Exercise prompt
Could you report every line of the listing below that holds the word "guidance"?

============================================================

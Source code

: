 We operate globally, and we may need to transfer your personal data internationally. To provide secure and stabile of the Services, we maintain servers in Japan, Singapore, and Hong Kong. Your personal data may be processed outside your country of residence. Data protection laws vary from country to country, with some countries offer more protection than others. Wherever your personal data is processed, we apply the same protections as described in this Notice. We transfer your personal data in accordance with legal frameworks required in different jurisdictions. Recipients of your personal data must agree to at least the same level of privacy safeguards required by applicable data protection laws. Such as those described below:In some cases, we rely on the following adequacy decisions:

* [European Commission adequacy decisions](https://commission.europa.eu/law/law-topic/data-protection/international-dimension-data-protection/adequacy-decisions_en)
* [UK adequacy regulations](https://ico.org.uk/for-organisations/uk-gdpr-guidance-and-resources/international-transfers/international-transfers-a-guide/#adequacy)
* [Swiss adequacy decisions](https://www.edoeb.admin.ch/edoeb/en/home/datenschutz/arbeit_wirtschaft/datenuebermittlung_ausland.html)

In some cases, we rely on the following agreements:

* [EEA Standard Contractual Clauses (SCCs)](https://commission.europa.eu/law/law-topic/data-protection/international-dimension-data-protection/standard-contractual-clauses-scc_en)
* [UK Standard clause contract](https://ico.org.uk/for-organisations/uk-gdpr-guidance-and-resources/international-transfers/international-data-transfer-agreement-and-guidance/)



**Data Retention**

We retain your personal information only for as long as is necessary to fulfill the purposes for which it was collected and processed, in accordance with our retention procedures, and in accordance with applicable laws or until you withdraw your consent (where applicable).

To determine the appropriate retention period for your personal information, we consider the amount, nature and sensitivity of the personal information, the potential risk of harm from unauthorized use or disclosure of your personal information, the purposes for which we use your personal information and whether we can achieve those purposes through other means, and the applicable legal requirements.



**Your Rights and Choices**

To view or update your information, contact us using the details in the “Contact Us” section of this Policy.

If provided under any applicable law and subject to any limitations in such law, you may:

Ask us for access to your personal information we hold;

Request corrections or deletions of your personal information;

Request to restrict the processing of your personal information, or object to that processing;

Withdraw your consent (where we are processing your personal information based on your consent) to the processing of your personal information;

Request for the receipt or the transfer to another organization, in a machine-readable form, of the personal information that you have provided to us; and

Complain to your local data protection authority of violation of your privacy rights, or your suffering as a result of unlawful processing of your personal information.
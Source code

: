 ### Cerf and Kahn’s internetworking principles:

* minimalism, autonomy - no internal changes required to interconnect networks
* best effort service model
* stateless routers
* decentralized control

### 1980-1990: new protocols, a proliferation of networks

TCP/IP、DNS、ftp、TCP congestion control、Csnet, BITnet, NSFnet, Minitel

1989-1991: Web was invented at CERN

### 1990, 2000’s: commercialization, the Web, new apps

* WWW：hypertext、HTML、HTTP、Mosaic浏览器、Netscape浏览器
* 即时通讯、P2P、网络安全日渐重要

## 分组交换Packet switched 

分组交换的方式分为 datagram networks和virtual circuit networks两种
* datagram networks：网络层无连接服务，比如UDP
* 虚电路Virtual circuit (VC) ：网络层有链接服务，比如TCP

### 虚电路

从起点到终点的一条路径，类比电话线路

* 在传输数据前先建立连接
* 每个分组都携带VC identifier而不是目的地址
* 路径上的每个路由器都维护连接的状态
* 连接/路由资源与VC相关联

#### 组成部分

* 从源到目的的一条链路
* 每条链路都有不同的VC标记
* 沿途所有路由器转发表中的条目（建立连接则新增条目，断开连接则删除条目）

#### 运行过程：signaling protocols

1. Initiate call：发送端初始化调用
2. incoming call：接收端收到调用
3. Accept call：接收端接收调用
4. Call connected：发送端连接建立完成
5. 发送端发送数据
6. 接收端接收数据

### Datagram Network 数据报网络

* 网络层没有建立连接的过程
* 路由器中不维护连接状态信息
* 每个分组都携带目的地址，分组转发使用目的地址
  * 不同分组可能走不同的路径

============================================================

Written solution
* [UK adequacy regulations](https://ico.org.uk/for-organisations/uk-gdpr-guidance-and-resources/international-transfers/international-transfers-a-guide/#adequacy)
* [UK Standard clause contract](https://ico.org.uk/for-organisations/uk-gdpr-guidance-and-resources/international-transfers/international-data-transfer-agreement-and-guidance/)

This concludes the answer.